La Tercera School celebrates remodel

Petaluma's La Tercera Elementary School on Thursday celebrated the $6 million dollar makeover it got this summer, a complete renovation of the 42-year-old school that happened in just 9 weeks.|

Petaluma's La Tercera Elementary School on Thursday celebrated the $6 million dollar makeover it got this summer, a complete renovation of the 42-year-old school that happened in just 9 weeks.

'It was a Herculean effort,' Principal Michele Crncich Hodge said, adding later, 'It's really a feeling of renewal.'

The school was in dire need of updates, she explained: roofs leaked, ceiling tiles fell and old removable walls wouldn't stay put, among other things. The changes were paid for by a $26 million bond that Old Adobe Unified School District passed two years ago.

But the 340-student school didn't just start the school year with bigger rooms, a new ceiling, new heating and air systems and a paint job. It also has a fresh mission, said Hodge.

La Tercera this year became the first STEM-focused elementary school in the county. STEM stands for science, technology, engineering and math. National, state and local education officials have been promoting a focus on these disciplines in order to prepare students for emerging jobs, many of which are expected to be in the tech sector.

However, few elementary schools have gone so far as to center their curriculum around STEM.

'We're kind of pioneers here,' Hodge said. 'We're very clear we want our kids to have the best jobs, and 80 percent of the fastest growing occupations in the U.S. depend on math and science knowledge.'

The idea, Hodge said, is to capture young students' innate interest in math.

'Kids are natural scientists,' she said. 'Somehow, along the way, the old (teaching) paradigm snuffed that out. 'We're working on a paradigm shift, getting kids interested in hands-on learning.'

The school will still focus on non-STEM skills like reading and writing, but they might do so through the lens of science or technology, Hodge said. For instance, students might read a nonfiction book about a famous scientist and then write a report on the book. Sixth-grade students will soon plant seedlings in a greenhouse as a way to bolster their historic understanding of the agricultural revolution.

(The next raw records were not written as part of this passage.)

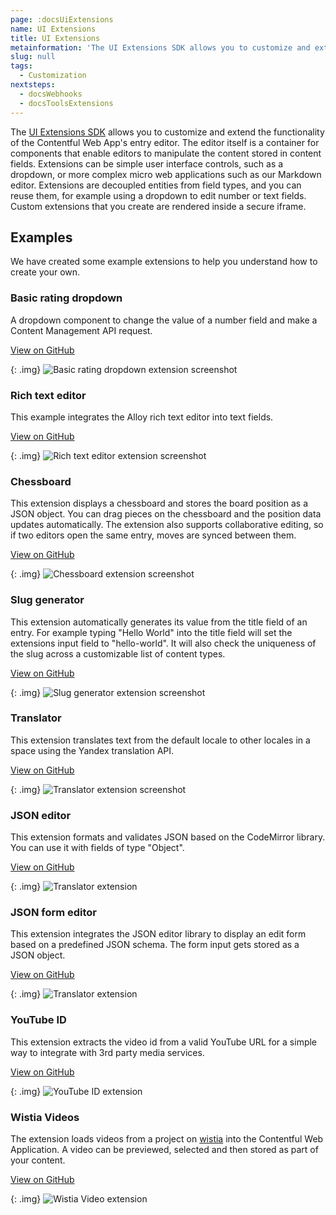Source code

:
 ```yaml
---
page: :docsUiExtensions
name: UI Extensions
title: UI Extensions
metainformation: 'The UI Extensions SDK allows you to customize and extend the functionality of the Contentful Web App's entry editor.'
slug: null
tags:
  - Customization
nextsteps:
  - docsWebhooks
  - docsToolsExtensions
---
```


The [UI Extensions SDK](https://github.com/contentful/ui-extensions-sdk) allows you to customize and extend the functionality of the Contentful Web App's entry editor. The editor itself is a container for components that enable editors to manipulate the content stored in content fields. Extensions can be simple user interface controls, such as a dropdown, or more complex micro web applications such as our Markdown editor. Extensions are decoupled entities from field types, and you can reuse them, for example using a dropdown to edit number or text fields. Custom extensions that you create are rendered inside a secure iframe.

## Examples

We have created some example extensions to help you understand how to create your own.

### Basic rating dropdown

A dropdown component to change the value of a number field and make a Content Management API request.

[View on GitHub](https://github.com/contentful/extensions/tree/master/samples/rating-dropdown)

{: .img}
![Basic rating dropdown extension screenshot](https://images.contentful.com/tz3n7fnw4ujc/45NRCrYg8gwKW08kug8M2W/3050ef93c62eff65642dc29d0cb8821d/BBD4DC36-163A-43A4-B13F-8AE5F6993434.png_dl_1)

### Rich text editor

This example integrates the Alloy rich text editor into text fields.

[View on GitHub](https://github.com/contentful/extensions/tree/master/samples/alloy-editor)

{: .img}
![Rich text editor extension screenshot](https://images.contentful.com/tz3n7fnw4ujc/3Rzmmj2fuEgwg6kwQ8kSmg/4e9dc78ee1fc95df3bd6063c73fd9bc6/9CDF5788-57FC-444C-8199-04408341F0D7.png_dl_1)

### Chessboard

This extension displays a chessboard and stores the board position as a JSON object. You can drag pieces on the chessboard and the position data updates automatically. The extension also supports collaborative editing, so if two editors open the same entry, moves are synced between them.

[View on GitHub](https://github.com/contentful/extensions/tree/master/samples/chessboard)

{: .img}
![Chessboard extension screenshot](https://images.contentful.com/tz3n7fnw4ujc/1cSM1cmGUKIIMqcAI8KE4u/c740287f67d682ffbbc014665500efe0/B58EE807-A598-478E-A509-C7203A0C35A2.gif_dl_1)

### Slug generator

This extension automatically generates its value from the title field of an entry. For example typing "Hello World" into the title field will set the extensions input field to "hello-world". It will also check the uniqueness of the slug across a customizable list of content types.

[View on GitHub](https://github.com/contentful/extensions/tree/master/samples/slug)

{: .img}
![Slug generator extension screenshot](https://images.contentful.com/tz3n7fnw4ujc/3JUTcNxs7eSkIMKgKeCA62/2f0bcb05d409436c322fb425f8838c78/D0B28EA2-9E86-4A23-ACE0-EED81A758A6D.png_dl_1)

### Translator

This extension translates text from the default locale to other locales in a space using the Yandex translation API.

[View on GitHub](https://github.com/contentful/extensions/tree/master/samples/translate)

{: .img}
![Translator extension screenshot](https://images.contentful.com/tz3n7fnw4ujc/4qrgjGbN7y0oMYSkS6cyko/ee50c251463c954ec875ee35775deefa/92CB0364-E3DA-4649-9D99-8458D7A6A6DD.png_dl_1)

### JSON editor

This extension formats and validates JSON based on the CodeMirror library. You can use it with fields of type "Object".

[View on GitHub](https://github.com/contentful/extensions/tree/master/samples/json-editor)

{: .img}
![Translator extension](https://images.contentful.com/tz3n7fnw4ujc/47FwXETOc0E4u8U62sImq4/b409b273b03a1ed897c88d576ad5e6af/C020349F-ECC0-49D8-A22F-B143F4233F2C.png_dl_1)

### JSON form editor

This extension integrates the JSON editor library to display an edit form based on a predefined JSON schema. The form input gets stored as a JSON object.

[View on GitHub](https://github.com/contentful/extensions/tree/master/samples/json-form-editor)

{: .img}
![Translator extension](https://images.contentful.com/tz3n7fnw4ujc/1M9qxfkvLqi4wI0GGASMwq/5da14e00202b17ae754aedcafe662c5a/E200B073-BC43-4B2E-A89B-6EC48D5AD722.png_dl_1)

### YouTube ID

This extension extracts the video id from a valid YouTube URL for a simple way to integrate with 3rd party media services.

[View on GitHub](https://github.com/contentful/extensions/tree/master/samples/youtube-id)

{: .img}
![YouTube ID extension](https://images.contentful.com/tz3n7fnw4ujc/4M2yCNPQTK8wmiSGmmKIaI/36ec7f8fc7990fff1b521da1dcb359b0/ACC6E270-9904-45F6-94E2-FE0ECEAEADD1.png_dl_1)

### Wistia Videos

The extension loads videos from a project on [wistia](https://wistia.com/) into the Contentful Web Application. A video can be previewed, selected and then stored as part of your content.

[View on GitHub](https://github.com/contentful/extensions/tree/master/samples/wistia)

{: .img}
![Wistia Video extension](https://images.contentful.com/tz3n7fnw4ujc/4Olj3gwXIAEMCqscKIq0yC/68f37a3b6a5daf2664e0b2b3aad6063e/D1F4EE3E-D811-4C4C-BBA5-C990E5B1DD85.gif_dl_1)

'Basic instruction isn't being thrown out the window,' Hodge said. But the school hopes its focus will start to attract more students to the district with its new focus. 'We want to attract the kind of folks that feel learning by doing is the way to go.'

The school on Thursday celebrated the changes with a ribbon-cutting, speeches and a science-focused event: Viewing the partial solar eclipse using special sun visors.

After, students in white lab coats led parents and community members on tours of the revamped facilities. 'I really like it here,' said one tour guide, fifth-grader Anona Murphy. 'I've always been into science.' Her fellow guide, fifth-grader Haley Campigli, agreed, saying she had enjoyed a recent project where her class tested water quality.

Students sat at desks and on the floor in one classroom that still smelled slightly of fresh paint as third-grade teacher Tim Sarter and a colleague explained the solar eclipse. Then he played a video on a new flat screen TV of Bill Nye the Science Guy explaining the concept before ushering students outside to see the phenomenon in person.

In a sixth-grade class, students quietly typed away on Chromebooks to finish a writing assignment using a cloud-based program called Google Classroom. The school has provided an individual computer for its third- through sixth-graders. The younger grades have access to centers where they can use iPads.

'I like kids to be creating, discovering, using technology,' said teacher Lisa Beaudry.

Classes were also redesigned to allow more space for collaboration, which is called for in the state's new Common Core standards. And the school has dedicated a room to hands-on, Maker Movement style-projects that are growing in popularity throughout the county.

'I didn't realize how much they put into it,' said one parent, Heather Campigli, who attended the school herself in the 1980s. 'Aesthetically, they've really updated it.' She said she hadn't been aware of La Tercera's STEM focus when she signed up her transitional kindergartner this year. But so far, she said, she thought the changes were great.